Stored data entries:
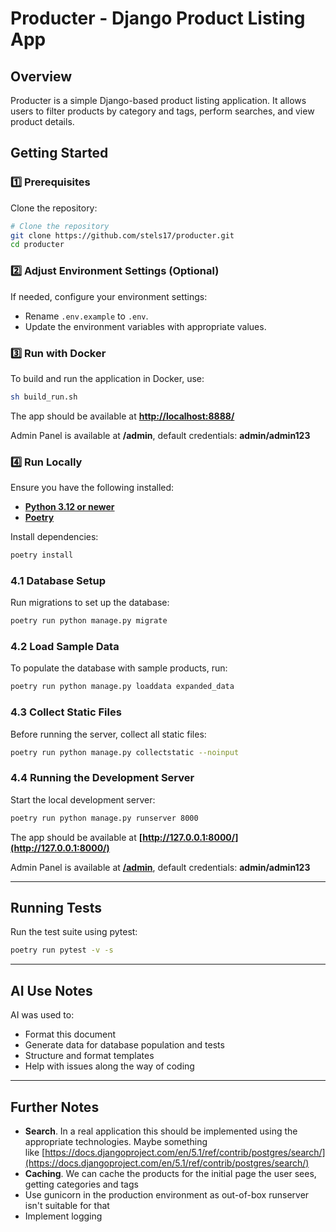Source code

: # Producter - Django Product Listing App

## Overview

Producter is a simple Django-based product listing application. It allows users to filter products by category and tags, perform searches, and view product details.

## Getting Started

### 1️⃣ Prerequisites

Clone the repository:

```sh
# Clone the repository
git clone https://github.com/stels17/producter.git
cd producter
```

### 2️⃣ Adjust Environment Settings (Optional)

If needed, configure your environment settings:

- Rename `.env.example` to `.env`.
- Update the environment variables with appropriate values.

### 3️⃣ Run with Docker

To build and run the application in Docker, use:

```sh
sh build_run.sh
```

The app should be available at **[http://localhost:8888/](http://localhost:8888/)**

Admin Panel is available at **/admin**, default credentials: **admin/admin123**

### 4️⃣ Run Locally

Ensure you have the following installed:

- **[Python 3.12 or newer](https://www.python.org/downloads/release/python-3120/)**
- **[Poetry](https://python-poetry.org/docs/#installation)**

Install dependencies:

```sh
poetry install
```

### 4.1 Database Setup

Run migrations to set up the database:

```sh
poetry run python manage.py migrate
```

### 4.2 Load Sample Data

To populate the database with sample products, run:

```sh
poetry run python manage.py loaddata expanded_data
```

### 4.3 Collect Static Files

Before running the server, collect all static files:

```sh
poetry run python manage.py collectstatic --noinput
```

### 4.4 Running the Development Server

Start the local development server:

```sh
poetry run python manage.py runserver 8000
```

The app should be available at **[http://127.0.0.1:8000/](http://127.0.0.1:8000/)**

Admin Panel is available at **[/admin](http://127.0.0.1:8000/admin)**, default credentials: **admin/admin123**

---

## Running Tests

Run the test suite using pytest:

```sh
poetry run pytest -v -s
```

---

## AI Use Notes

AI was used to:

- Format this document
- Generate data for database population and tests
- Structure and format templates
- Help with issues along the way of coding

---

## Further Notes

- **Search**. In a real application this should be implemented using the appropriate technologies. Maybe something like [https://docs.djangoproject.com/en/5.1/ref/contrib/postgres/search/](https://docs.djangoproject.com/en/5.1/ref/contrib/postgres/search/)
- **Caching**. We can cache the products for the initial page the user sees, getting categories and tags
- Use gunicorn in the production environment as out-of-box runserver isn't suitable for that
- Implement logging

» Your objective
Locate and copy each line in the data above that includes the word "tags".

» Task solution
Producter is a simple Django-based product listing application. It allows users to filter products by category and tags, perform searches, and view product details.
- **Caching**. We can cache the products for the initial page the user sees, getting categories and tags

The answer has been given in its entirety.